What the exercise asks — Within the records below, reproduce without change the lines from the line that has "tem um arrecife" through the line that has "qual rio de", and only those.

Input material —
....

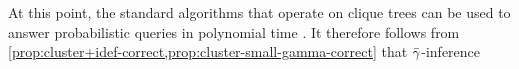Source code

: At this point, the standard algorithms that operate on
clique trees
can be used to answer probabilistic queries in polynomial time \parencite[\S 10.3.3]{koller2009probabilistic}.
%
%
%
It therefore
follows from \cref{prop:cluster+idef-correct,prop:cluster-small-gamma-correct}
that
${\bar\gamma}$-inference
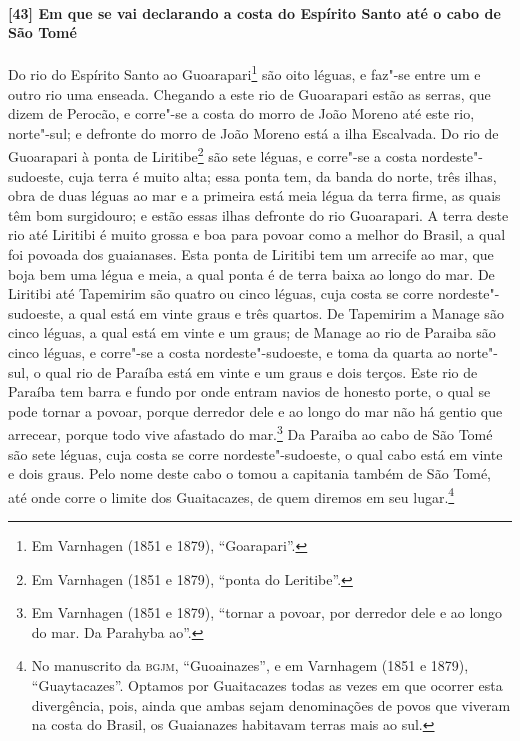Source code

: \begin{linenumbers}
\paragraph{[43] Em que se vai declarando a costa do Espírito Santo até o cabo de São Tomé} \quad
Do rio do Espírito Santo ao Guoarapari\footnote{ Em Varnhagen (1851 e 1879),
``Goarapari''.} são oito léguas, e faz"-se entre um e outro rio uma enseada. Chegando a
este rio de Guoarapari estão as serras, que dizem de Perocão, e corre"-se a costa do morro
de João Moreno até este rio, norte"-sul; e defronte do morro de João Moreno está a ilha
Escalvada. Do rio de Guoarapari à ponta de Liritibe\footnote{ Em Varnhagen (1851 e 1879),
``ponta do Leritibe''.} são sete léguas, e corre"-se a costa nordeste"-sudoeste, cuja terra
é muito alta; essa ponta tem, da banda do norte, três ilhas, obra de duas léguas ao mar e
a primeira está meia légua da terra firme, as quais têm bom surgidouro; e estão essas
ilhas defronte do rio Guoarapari. A terra deste rio até Liritibi é muito grossa e boa para
povoar como a melhor do Brasil, a qual foi povoada dos guaianases. Esta ponta de Liritibi
tem um arrecife ao mar, que boja bem uma légua e meia, a qual ponta é de terra baixa ao
longo do mar. De Liritibi até Tapemirim são quatro ou cinco léguas, cuja costa se corre
nordeste"-sudoeste, a qual está em vinte graus e três quartos. De Tapemirim a Manage são
cinco léguas, a qual está em vinte e um graus; de Manage ao rio de Paraiba são cinco
léguas, e corre"-se a costa nordeste"-sudoeste, e toma da quarta ao norte"-sul, o qual rio de
Paraíba está em vinte e um graus e dois terços. Este rio de Paraíba tem barra e fundo por
onde entram navios de honesto porte, o qual se pode tornar a povoar, porque derredor dele
e ao longo do mar não há gentio que arrecear, porque todo vive afastado do mar.\footnote{
Em Varnhagen (1851 e 1879), ``tornar a povoar, por derredor dele e ao longo do mar. Da
Parahyba ao''.} Da Paraiba ao cabo de São Tomé são sete léguas, cuja costa se corre
nordeste"-sudoeste, o qual cabo está em vinte e dois graus. Pelo nome deste cabo o tomou a
capitania também de São Tomé, até onde corre o limite dos Guaitacazes, de quem diremos em
seu lugar.\footnote{ No manuscrito da \textsc{bgjm}, ``Guoainazes'', e em Varnhagem (1851
e 1879), ``Guaytacazes''. Optamos por Guaitacazes todas as vezes em que ocorrer esta
divergência, pois, ainda que ambas sejam denominações de povos que viveram na costa do
Brasil, os Guaianazes habitavam terras mais ao sul.}


\end{linenumbers}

....

Written answer —
tem um arrecife ao mar, que boja bem uma légua e meia, a qual ponta é de terra baixa ao
longo do mar. De Liritibi até Tapemirim são quatro ou cinco léguas, cuja costa se corre
nordeste"-sudoeste, a qual está em vinte graus e três quartos. De Tapemirim a Manage são
cinco léguas, a qual está em vinte e um graus; de Manage ao rio de Paraiba são cinco
léguas, e corre"-se a costa nordeste"-sudoeste, e toma da quarta ao norte"-sul, o qual rio de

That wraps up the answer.